John Fleming named Occupational Therapist of the Year
Assistant Professor of Occupational Therapy John Fleming, Ed.D., OTR/L, has been named the Occupational Therapist of the Year by the Minnesota Occupational Therapy Association (MOTA).
Fleming, who has taught at St. Catherine University since 1985, was honored by MOTA for the impact he has had on countless students, clients, faculty and clinicians. In the 27 years he has been at St. Kate’s, he has taught between 1,200 and 1,300 students, inspiring them to make their mark on the field of occupational therapy.
Fleming’s passion for teaching extends beyond the classroom—to the Sisters of St. Joseph of Carondelet, the history of the University and the impact St. Kate’s has on the greater community.
Inspired by the Sisters of St. Joseph
Fleming had the privilege of working under the revered Sister Genevieve Cummings, CSJ, who served as the first department chair for occupational therapy at St. Kate's. Her successors were also educated in the tradition of Catholic social teachings, bringing their commitment to social justice to the occupational therapy department.
“The sisters have done so much through their social services,” says Fleming. “It’s pretty amazing to be part of a group that is still able to do that kind of social service.”

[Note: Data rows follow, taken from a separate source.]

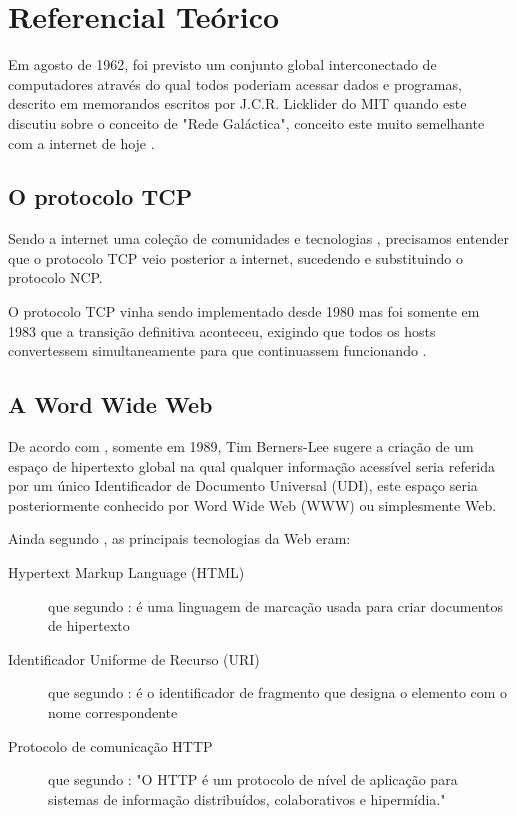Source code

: \section{Referencial Teórico}

Em agosto de 1962, foi previsto um conjunto global interconectado de computadores através do qual todos poderiam acessar dados e programas, descrito em memorandos escritos por J.C.R. Licklider do MIT quando este discutiu sobre o conceito de "Rede Galáctica", conceito este muito semelhante com a internet de hoje \citep[p.~2]{Leiner2009}.

\subsection{O protocolo TCP}

Sendo a internet uma coleção de comunidades e tecnologias \citep[p.~106]{Leiner1997}, precisamos entender que o protocolo TCP veio posterior a internet, sucedendo e substituindo o protocolo NCP.

O protocolo TCP vinha sendo implementado desde 1980 mas foi somente em 1983 que a transição definitiva aconteceu, exigindo que todos os hosts convertessem simultaneamente para que continuassem funcionando \citep[p.~7]{Leiner2009}.

\subsection{A Word Wide Web}

De acordo com \citet{Aghaei2012}, somente em 1989, Tim Berners-Lee sugere a criação de um espaço de hipertexto global na qual qualquer informação acessível seria referida por um único Identificador de Documento Universal (UDI), este espaço seria posteriormente conhecido por Word Wide Web (WWW) ou simplesmente Web.

Ainda segundo \citet{Aghaei2012}, as principais tecnologias da Web eram:
\begin{description}
	\item[Hypertext Markup Language (HTML)] que segundo \citet{Berners-Lee1993}: é uma linguagem de marcação usada para criar documentos de hipertexto

	\item[Identificador Uniforme de Recurso (URI)]  que segundo \citet{Connolly2000}: é o identificador de fragmento que designa o elemento com o nome correspondente

	\item[Protocolo de comunicação HTTP] que segundo \citet[p.~7]{Fielding1999}: "O HTTP é um protocolo de nível de aplicação para sistemas de informação distribuídos, colaborativos e hipermídia."
\end{description}

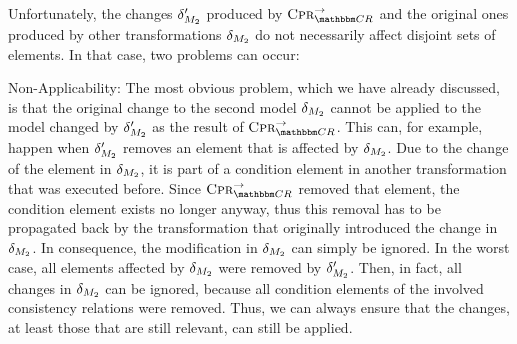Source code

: Unfortunately, the changes $\change{\metamodel{M}{2}}'$ produced by $\consistencypreservationrule{\consistencyrelationset{CR}}^{\rightarrow}$ and the original ones produced by other transformations $\change{\metamodel{M}{2}}$ do not necessarily affect disjoint sets of elements.
In that case, two problems can occur:
\begin{properdescription}
    \item[Non-Applicability:] The most obvious problem, which we have already discussed, is that the original change to the second model $\change{\metamodel{M}{2}}$ cannot be applied to the model changed by $\change{\metamodel{M}{2}}'$ as the result of $\consistencypreservationrule{\consistencyrelationset{CR}}^{\rightarrow}$. 
    This can, for example, happen when $\change{\metamodel{M}{2}}'$ removes an element that is affected by $\change{\metamodel{M}{2}}$.
    Due to the change of the element in $\change{\metamodel{M}{2}}$, it is part of a condition element in another transformation that was executed before.
    Since $\consistencypreservationrule{\consistencyrelationset{CR}}^{\rightarrow}$ removed that element, the condition element exists no longer anyway, thus this removal has to be propagated back by the transformation that originally introduced the change in $\change{\metamodel{M}{2}}$.
    In consequence, the modification in $\change{\metamodel{M}{2}}$ can simply be ignored.
    In the worst case, all elements affected by $\change{\metamodel{M}{2}}$ were removed by $\change{\metamodel{M}{2}}'$.
    Then, in fact, all changes in $\change{\metamodel{M}{2}}$ can be ignored, because all condition elements of the involved consistency relations were removed.
    Thus, we can always ensure that the changes, at least those that are still relevant, can still be applied.
    

\end{properdescription}
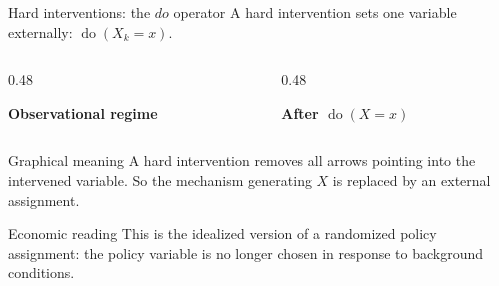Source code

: \documentclass[dvipsnames,aspectratio=169,handout]{beamer}
\begin{document}
\begin{frame}{Hard interventions: the \texorpdfstring{$do$}{do} operator}
A hard intervention sets one variable externally:\qquad
$
\operatorname{do}(X_k=x).
$

\begin{columns}[T]
\begin{column}{0.48\textwidth}
\begin{center}
\textbf{Observational regime}

\end{center}
\end{column}

\begin{column}{0.48\textwidth}
\begin{center}
\textbf{After $\operatorname{do}(X=x)$}

\end{center}
\end{column}
\end{columns}

\begin{alertblock}{Graphical meaning}
A hard intervention removes all arrows pointing into the intervened variable.
So the mechanism generating $X$ is replaced by an external assignment.
\end{alertblock}

\begin{block}{Economic reading}
This is the idealized version of a randomized policy assignment:
the policy variable is no longer chosen in response to background conditions.
\end{block}
\end{frame}
\end{document}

Along with other faculty, Fleming has continued to work with the sisters, partnering with them for community service projects and learning opportunities for his students. He says the early work of the sisters, and especially of Sr. Genevieve, still inform what the occupational therapy department does today.

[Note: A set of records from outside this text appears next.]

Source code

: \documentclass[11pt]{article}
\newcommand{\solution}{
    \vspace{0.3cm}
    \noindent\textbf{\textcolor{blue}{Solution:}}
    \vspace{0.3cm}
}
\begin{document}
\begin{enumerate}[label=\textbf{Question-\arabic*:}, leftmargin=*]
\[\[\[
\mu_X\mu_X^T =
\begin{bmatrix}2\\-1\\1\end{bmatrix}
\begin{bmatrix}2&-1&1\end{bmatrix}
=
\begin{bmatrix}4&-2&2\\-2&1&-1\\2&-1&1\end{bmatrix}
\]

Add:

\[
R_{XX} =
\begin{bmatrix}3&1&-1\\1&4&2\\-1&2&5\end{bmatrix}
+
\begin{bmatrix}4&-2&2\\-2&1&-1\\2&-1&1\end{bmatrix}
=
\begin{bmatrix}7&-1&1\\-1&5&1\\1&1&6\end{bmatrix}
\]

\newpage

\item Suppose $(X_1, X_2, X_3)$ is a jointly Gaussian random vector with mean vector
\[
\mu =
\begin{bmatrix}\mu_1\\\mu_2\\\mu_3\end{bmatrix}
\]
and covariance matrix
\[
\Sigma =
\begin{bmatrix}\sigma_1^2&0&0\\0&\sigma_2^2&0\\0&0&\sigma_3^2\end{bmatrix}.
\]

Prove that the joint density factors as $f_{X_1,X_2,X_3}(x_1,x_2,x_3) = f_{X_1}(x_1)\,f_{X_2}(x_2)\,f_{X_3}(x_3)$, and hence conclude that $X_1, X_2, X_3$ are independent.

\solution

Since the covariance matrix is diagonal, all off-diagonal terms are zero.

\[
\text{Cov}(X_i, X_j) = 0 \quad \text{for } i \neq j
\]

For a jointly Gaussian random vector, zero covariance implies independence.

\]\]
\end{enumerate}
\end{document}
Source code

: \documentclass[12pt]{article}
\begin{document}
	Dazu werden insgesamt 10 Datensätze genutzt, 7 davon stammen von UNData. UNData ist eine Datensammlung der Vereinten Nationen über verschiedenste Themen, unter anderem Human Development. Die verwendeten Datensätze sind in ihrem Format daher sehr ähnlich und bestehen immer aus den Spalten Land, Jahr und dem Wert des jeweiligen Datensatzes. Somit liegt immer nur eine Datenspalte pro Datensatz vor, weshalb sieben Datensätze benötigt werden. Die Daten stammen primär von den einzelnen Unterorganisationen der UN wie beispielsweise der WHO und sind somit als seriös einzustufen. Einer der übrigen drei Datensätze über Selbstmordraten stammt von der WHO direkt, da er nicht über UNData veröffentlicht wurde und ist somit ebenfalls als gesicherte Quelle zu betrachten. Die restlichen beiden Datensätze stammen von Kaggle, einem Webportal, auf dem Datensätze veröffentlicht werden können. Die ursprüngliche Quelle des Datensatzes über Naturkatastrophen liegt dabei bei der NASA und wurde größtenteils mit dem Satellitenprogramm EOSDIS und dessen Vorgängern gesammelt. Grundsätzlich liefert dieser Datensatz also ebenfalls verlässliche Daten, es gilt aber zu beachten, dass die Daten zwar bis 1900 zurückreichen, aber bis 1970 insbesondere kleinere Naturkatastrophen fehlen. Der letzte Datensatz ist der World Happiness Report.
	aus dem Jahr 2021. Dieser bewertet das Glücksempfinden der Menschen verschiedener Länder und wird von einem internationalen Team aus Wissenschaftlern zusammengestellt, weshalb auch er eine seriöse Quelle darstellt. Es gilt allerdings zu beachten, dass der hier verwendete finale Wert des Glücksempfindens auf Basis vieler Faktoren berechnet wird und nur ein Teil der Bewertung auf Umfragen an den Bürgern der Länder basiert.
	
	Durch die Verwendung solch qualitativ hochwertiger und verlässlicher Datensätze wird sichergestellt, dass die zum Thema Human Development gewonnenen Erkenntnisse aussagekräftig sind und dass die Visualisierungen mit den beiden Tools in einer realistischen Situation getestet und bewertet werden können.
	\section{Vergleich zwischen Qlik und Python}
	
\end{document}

“That really creates a character and flavor to the program that you can’t replicate,” says Fleming. “It creates a very special experience for the students.”
Fleming also has an enduring love of history.

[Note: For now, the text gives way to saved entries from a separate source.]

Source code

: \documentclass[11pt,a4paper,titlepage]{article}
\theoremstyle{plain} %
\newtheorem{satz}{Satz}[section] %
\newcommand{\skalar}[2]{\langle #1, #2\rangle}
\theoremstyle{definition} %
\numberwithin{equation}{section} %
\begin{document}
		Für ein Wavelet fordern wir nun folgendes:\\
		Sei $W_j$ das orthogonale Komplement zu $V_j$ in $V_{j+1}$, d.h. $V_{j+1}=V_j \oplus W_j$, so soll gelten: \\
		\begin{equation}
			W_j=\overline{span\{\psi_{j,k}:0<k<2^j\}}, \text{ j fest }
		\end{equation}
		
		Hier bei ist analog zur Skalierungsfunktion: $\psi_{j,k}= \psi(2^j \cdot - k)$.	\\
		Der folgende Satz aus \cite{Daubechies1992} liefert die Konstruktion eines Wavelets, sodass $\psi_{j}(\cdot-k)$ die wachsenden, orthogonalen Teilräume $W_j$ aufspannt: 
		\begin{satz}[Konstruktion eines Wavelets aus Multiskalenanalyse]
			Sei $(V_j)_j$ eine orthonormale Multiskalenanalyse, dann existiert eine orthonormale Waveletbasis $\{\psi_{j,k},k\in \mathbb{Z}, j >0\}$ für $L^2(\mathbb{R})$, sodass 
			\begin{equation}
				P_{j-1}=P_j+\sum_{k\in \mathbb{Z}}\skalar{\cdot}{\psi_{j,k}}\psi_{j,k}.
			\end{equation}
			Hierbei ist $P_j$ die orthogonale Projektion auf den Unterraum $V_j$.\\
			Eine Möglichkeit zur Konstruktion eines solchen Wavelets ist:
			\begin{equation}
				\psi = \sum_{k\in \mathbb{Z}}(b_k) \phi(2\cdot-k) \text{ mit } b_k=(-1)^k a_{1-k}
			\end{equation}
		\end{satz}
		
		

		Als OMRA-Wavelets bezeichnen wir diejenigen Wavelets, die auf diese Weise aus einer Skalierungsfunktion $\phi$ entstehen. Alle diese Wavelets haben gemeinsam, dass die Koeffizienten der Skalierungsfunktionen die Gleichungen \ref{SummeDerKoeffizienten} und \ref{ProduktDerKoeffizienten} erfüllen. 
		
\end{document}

In his office in Fontbonne Hall, he points to a shelf of textbooks that are all the same title, in different editions. Some of the more stunning photographs he has taken accent the wall, and stories from projects — both past and present — fill up his office cabinets.
Fleming was among the contributors for a text detailing the history of St. Catherine that was published in 2011 by Lexington Books, “Liberating Sanctuary: 100 Years of Women’s Education at the College at St. Catherine.”
To more fully understand the impact of the sisters, Fleming also chose their work as the subject of his doctoral dissertation when he completed a Doctor of Education in Leadership at the University of St. Thomas last year.
His dissertation, Reframing Mission: A Study of Institutional Change and Reinventing Healthcare Services in an Order of Catholic Nuns, used oral history to detail the CSJ’s change from brick and mortar hospitals to a neighborhood system of primary clinics.
Par for the course
Fleming, who also continues his work as an occupational therapy practitioner, will take his interest in history a step further in 2013. He is designing and teaching a new course at the graduate level — a course on the history of occupational therapy and occupational science.
“The course itself is trying to explore philosophical ideas and concepts that have helped developed the field of occupational therapy,” says Fleming.
Among other things, the course will ask students to analyze past, present, and future trends in the national and international practice of occupational therapy. It will explore the philosophical assumptions, societal influences, and environmental factors surrounding the development and practice of occupational therapy.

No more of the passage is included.